Маня, еще недавно по уши влюбленная в Гершуни, и глазом не моргнула.

— Прелюбопытная личность, — продолжал Герарди, выдержав паузу. — Все женщины от него без ума.

Маня снова промолчала, а он вынул из ящика пачку писем, достал из нее одно и прочел:

«Дорогая Наташа, жажду обнять тебя…»

— Фальшивка! — вспыхнула Маня.

— Узнаете почерк? — он протянул ей через стол письмо.

— Фальшивка, — повторила Маня несколько упавшим голосом, но на письмо не взглянула.

Герарди достал второе письмо: «Дорогая Олечка, вижу наяву твои губы…», а за ним — третье: «Дорогая Лиза…»

— Кстати, все три письма написаны в один и тот же день, — как бы мимоходом бросил он.
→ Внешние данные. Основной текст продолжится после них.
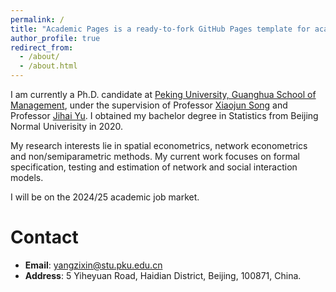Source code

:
 ```yaml
---
permalink: /
title: "Academic Pages is a ready-to-fork GitHub Pages template for academic personal websites"
author_profile: true
redirect_from: 
  - /about/
  - /about.html
---
```


I am currently a Ph.D. candidate at [Peking University, Guanghua School of Management](https://en.gsm.pku.edu.cn/index.htm), under the supervision of Professor [Xiaojun Song](https://en.gsm.pku.edu.cn/conjsxq.jsp?urltype=tree.TreeTempUrl&wbtreeid=1099&user_id=sxj) and Professor [Jihai Yu](https://en.gsm.pku.edu.cn/conjsxq.jsp?urltype=tree.TreeTempUrl&wbtreeid=1099&user_id=jihai.yu). I obtained my bachelor degree in Statistics from Beijing Normal Univerisity in 2020.

My research interests lie in spatial econometrics, network econometrics and non/semiparametric methods. My current work focuses on formal specification, testing and estimation of network and social interaction models.

I will be on the 2024/25 academic job market.

Contact
======
* **Email**: yangzixin@stu.pku.edu.cn
* **Address**: 5 Yiheyuan Road, Haidian District, Beijing, 100871, China.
— Замолчите! — крикнула Маня.

— Да вы не огорчайтесь, — ехидно сказал Герарди. — Жизнь революционера до того опасна, что только с женщинами он и может забыться, поверьте моему опыту. А ваш Гершуни, видать, романтик, любовные письма писать умеет. Ему бы к проституткам ходить, и все шито-крыто.

«Вначале я как будто окаменела. Потом, взглянув на наглую физиономию Герарди, схватила со стола тяжеленную мраморную чернильницу и швырнула ему прямо в лицо. Он еле успел увернуться. А я разрыдалась и потеряла сознание. Прямо из кабинета меня забрали в тюремную больницу. Когда я пришла в себя, меня мучила мысль не о тех двадцати товарищах, которых я в любом случае не могла спасти, а о моей подруге и о том, почему она составила этот список»[711], — написала Маня через много лет.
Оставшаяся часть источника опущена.